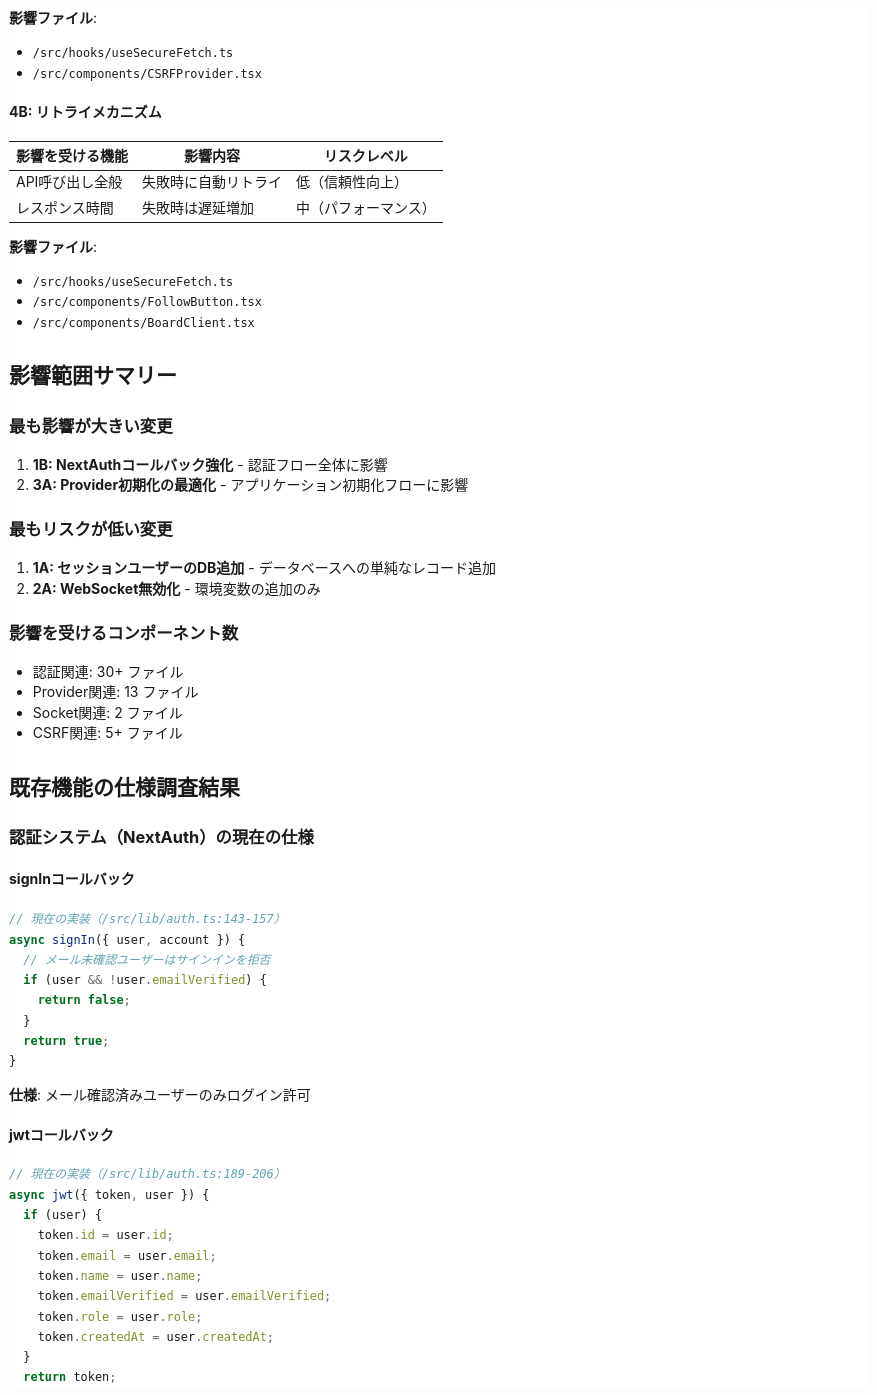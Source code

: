 **影響ファイル**: 
- `/src/hooks/useSecureFetch.ts`
- `/src/components/CSRFProvider.tsx`

#### 4B: リトライメカニズム
| 影響を受ける機能 | 影響内容 | リスクレベル |
|----------------|---------|------------|
| API呼び出し全般 | 失敗時に自動リトライ | 低（信頼性向上） |
| レスポンス時間 | 失敗時は遅延増加 | 中（パフォーマンス） |

**影響ファイル**: 
- `/src/hooks/useSecureFetch.ts`
- `/src/components/FollowButton.tsx`
- `/src/components/BoardClient.tsx`

## 影響範囲サマリー

### 最も影響が大きい変更
1. **1B: NextAuthコールバック強化** - 認証フロー全体に影響
2. **3A: Provider初期化の最適化** - アプリケーション初期化フローに影響

### 最もリスクが低い変更
1. **1A: セッションユーザーのDB追加** - データベースへの単純なレコード追加
2. **2A: WebSocket無効化** - 環境変数の追加のみ

### 影響を受けるコンポーネント数
- 認証関連: 30+ ファイル
- Provider関連: 13 ファイル
- Socket関連: 2 ファイル
- CSRF関連: 5+ ファイル

## 既存機能の仕様調査結果

### 認証システム（NextAuth）の現在の仕様

#### signInコールバック
```typescript
// 現在の実装（/src/lib/auth.ts:143-157）
async signIn({ user, account }) {
  // メール未確認ユーザーはサインインを拒否
  if (user && !user.emailVerified) {
    return false;
  }
  return true;
}
```
**仕様**: メール確認済みユーザーのみログイン許可

#### jwtコールバック
```typescript
// 現在の実装（/src/lib/auth.ts:189-206）
async jwt({ token, user }) {
  if (user) {
    token.id = user.id;
    token.email = user.email;
    token.name = user.name;
    token.emailVerified = user.emailVerified;
    token.role = user.role;
    token.createdAt = user.createdAt;
  }
  return token;
```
───
To do: Wherever a picture appears in the records, omit it, and transcribe everything else exactly.

Task output:
Source code

: **影響ファイル**: 
- `/src/hooks/useSecureFetch.ts`
- `/src/components/CSRFProvider.tsx`

#### 4B: リトライメカニズム
| 影響を受ける機能 | 影響内容 | リスクレベル |
|----------------|---------|------------|
| API呼び出し全般 | 失敗時に自動リトライ | 低（信頼性向上） |
| レスポンス時間 | 失敗時は遅延増加 | 中（パフォーマンス） |

**影響ファイル**: 
- `/src/hooks/useSecureFetch.ts`
- `/src/components/FollowButton.tsx`
- `/src/components/BoardClient.tsx`

## 影響範囲サマリー

### 最も影響が大きい変更
1. **1B: NextAuthコールバック強化** - 認証フロー全体に影響
2. **3A: Provider初期化の最適化** - アプリケーション初期化フローに影響

### 最もリスクが低い変更
1. **1A: セッションユーザーのDB追加** - データベースへの単純なレコード追加
2. **2A: WebSocket無効化** - 環境変数の追加のみ

### 影響を受けるコンポーネント数
- 認証関連: 30+ ファイル
- Provider関連: 13 ファイル
- Socket関連: 2 ファイル
- CSRF関連: 5+ ファイル

## 既存機能の仕様調査結果

### 認証システム（NextAuth）の現在の仕様

#### signInコールバック
```typescript
// 現在の実装（/src/lib/auth.ts:143-157）
async signIn({ user, account }) {
  // メール未確認ユーザーはサインインを拒否
  if (user && !user.emailVerified) {
    return false;
  }
  return true;
}
```
**仕様**: メール確認済みユーザーのみログイン許可

#### jwtコールバック
```typescript
// 現在の実装（/src/lib/auth.ts:189-206）
async jwt({ token, user }) {
  if (user) {
    token.id = user.id;
    token.email = user.email;
    token.name = user.name;
    token.emailVerified = user.emailVerified;
    token.role = user.role;
    token.createdAt = user.createdAt;
  }
  return token;
```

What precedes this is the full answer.